La chute de deux hommes

C’est le même type de défi que relève, 80 ans plus tard, David Fincher en s’attaquant au scénario laissé par son père, Jack, au sujet de la carrière d’Herman Mankiewicz. Le film Mank ne retrace pas toute la vie du scénariste mais ces années qui l’ont vu dégringoler alors qu’en 1930, il était l’une des plumes les plus en vue d’Hollywood.

Au cœur de cette narration se trouve la pièce maîtresse de Mankiewicz : le scénario de Citizen Kane qui lui a valu l’Oscar conjoint du meilleur scénario. Conjoint car l’histoire a retenu qu’Orson Welles a cosigné le script même si Mankiewicz réfute cette version des faits, comme le montre Fincher. Son récit est foisonnant, son casting impressionnant. Le nombre de grands noms convoqués donne même le tournis au début du film produit par Netflix. Mais il s’agit avant tout de humer l’atmosphère d’une époque dorée et pas de tout analyser. Ensuite, le cadre se resserre sur ce huis clos oppressant d’un homme faisant face à ses addictions et à un décompte infernal qui doit le voir livrer le scénario le plus attendu de sa carrière en deux mois.

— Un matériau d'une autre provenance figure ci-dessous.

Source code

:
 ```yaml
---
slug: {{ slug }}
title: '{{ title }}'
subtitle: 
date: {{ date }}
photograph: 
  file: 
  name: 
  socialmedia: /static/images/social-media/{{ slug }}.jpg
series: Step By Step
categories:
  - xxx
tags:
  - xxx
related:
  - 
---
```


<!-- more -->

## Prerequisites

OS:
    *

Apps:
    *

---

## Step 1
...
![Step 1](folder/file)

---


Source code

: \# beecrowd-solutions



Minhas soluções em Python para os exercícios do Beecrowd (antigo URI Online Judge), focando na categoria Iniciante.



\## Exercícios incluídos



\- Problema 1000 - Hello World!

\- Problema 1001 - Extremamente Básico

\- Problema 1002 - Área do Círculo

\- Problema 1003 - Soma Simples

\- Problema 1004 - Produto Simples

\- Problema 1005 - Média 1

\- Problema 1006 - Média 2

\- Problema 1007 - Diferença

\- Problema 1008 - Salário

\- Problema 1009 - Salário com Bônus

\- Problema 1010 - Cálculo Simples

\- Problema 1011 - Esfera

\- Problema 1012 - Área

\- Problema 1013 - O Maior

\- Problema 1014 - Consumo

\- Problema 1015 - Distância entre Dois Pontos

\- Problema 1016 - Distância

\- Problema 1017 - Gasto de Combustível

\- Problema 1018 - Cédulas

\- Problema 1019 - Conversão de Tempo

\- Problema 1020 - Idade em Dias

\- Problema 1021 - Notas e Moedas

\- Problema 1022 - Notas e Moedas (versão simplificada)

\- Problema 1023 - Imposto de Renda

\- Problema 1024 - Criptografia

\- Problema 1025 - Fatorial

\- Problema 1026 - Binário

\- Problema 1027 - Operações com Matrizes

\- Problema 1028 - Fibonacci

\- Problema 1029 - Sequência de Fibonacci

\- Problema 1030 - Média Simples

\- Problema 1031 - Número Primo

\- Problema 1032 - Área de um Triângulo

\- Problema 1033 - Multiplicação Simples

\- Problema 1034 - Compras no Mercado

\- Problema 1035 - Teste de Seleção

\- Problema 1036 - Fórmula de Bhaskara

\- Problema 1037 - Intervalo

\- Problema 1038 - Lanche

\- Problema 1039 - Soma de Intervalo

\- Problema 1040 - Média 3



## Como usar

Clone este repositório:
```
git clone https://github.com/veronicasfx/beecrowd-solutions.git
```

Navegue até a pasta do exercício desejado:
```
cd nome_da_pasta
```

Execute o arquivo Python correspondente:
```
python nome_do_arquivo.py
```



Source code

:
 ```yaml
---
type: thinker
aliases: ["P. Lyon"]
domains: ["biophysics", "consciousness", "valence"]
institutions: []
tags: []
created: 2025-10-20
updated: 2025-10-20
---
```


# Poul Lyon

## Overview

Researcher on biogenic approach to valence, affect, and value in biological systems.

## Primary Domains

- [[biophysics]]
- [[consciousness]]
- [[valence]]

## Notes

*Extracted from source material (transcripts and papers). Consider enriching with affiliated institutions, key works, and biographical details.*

Mankiewicz disait de Citizen Kane qu’il s’agissait d’un récit "telle une brioche enroulée". L’image a dû plaire à Fincher puisque son long métrage prend la forme d’un mille-feuilles : une histoire complexe du cinéma et de la création bâtie couche après couche. Au récit de l’œuvre en cours de création s’ajoute une autre temporalité : la vie d’un homme se débattant au cœur d’un système profondément cynique qu’il méprise. La beauté de certains plans ne fait pas oublier la part sombre de cette industrie destinée à vendre du rêve : les liens entre Hollywood, le pouvoir et la presse, ou la lutte acharnée des studios contre le communisme. Et même si l’époque est bien différente, les liens avec 2020 - élection au coude-à-coude, utilisation de fausses informations,… - ne manquent pas.

En résulte un film émaillé de flash-backs savoureux sur l’âge d’or d’Hollywood. Où l’on scrute les dessous de la création qui mobilisent tous les rouages de l’industrie. Fincher filme à la fois l’œuvre en cours de création et son exégèse : "la richesse et le pouvoir qui réduisent un homme en miettes". Tandis que son entreprise progresse, la vie de Mankiewicz s’effiloche. Le film se fait miroir de cet esprit brillant mais autodestructeur, Citizen Kane charriant aussi l’histoire d’une fin de règne. Film-hommage, Mank adopte certains tropismes du film dont il retrace la genèse : le noir et blanc expressionniste ou les plans kaléidoscopiques qui ont façonné l’aura de Citizen Kane.

Hollywood, années 30 : un riche passé à explorer

Au terme de cette balade dans l’Hollywood de 1930, et au-delà même de la question de la paternité du scénario, trop d’ombres planent sur le parcours de Mankiewicz pour que l’on puisse percer le mystère de sa désillusion persistante, soignée à grands coups de paris idiots et de cuites phénoménales.

Les reconstitutions soignées, la lumière et les cadres stylisés, les décors parfois époustouflants ajoutent au bonheur des cinéphiles. Gary Oldman est tour à tour sincère, roublard, fanfaron, magistral, sarcastique et touchant. Face à lui, Amanda Seyfried est confondante de réalisme dans le rôle de Marion Davies, starlette faussement idiote qui fut la compagne de Randolph Hearst pendant plus de 30 ans et la complice de Mank presque aussi longtemps. Le film donne l’envie de se replonger dans cette époque foisonnante et de revoir sans tarder le chef-d’œuvre qui en est né.

Mank Biopic fracturé De David Fincher Scénario Jack Fincher Avec Gary Oldman, Amanda Seyfried Durée 2h20. Dès ce vendredi 4/12 sur Netflix.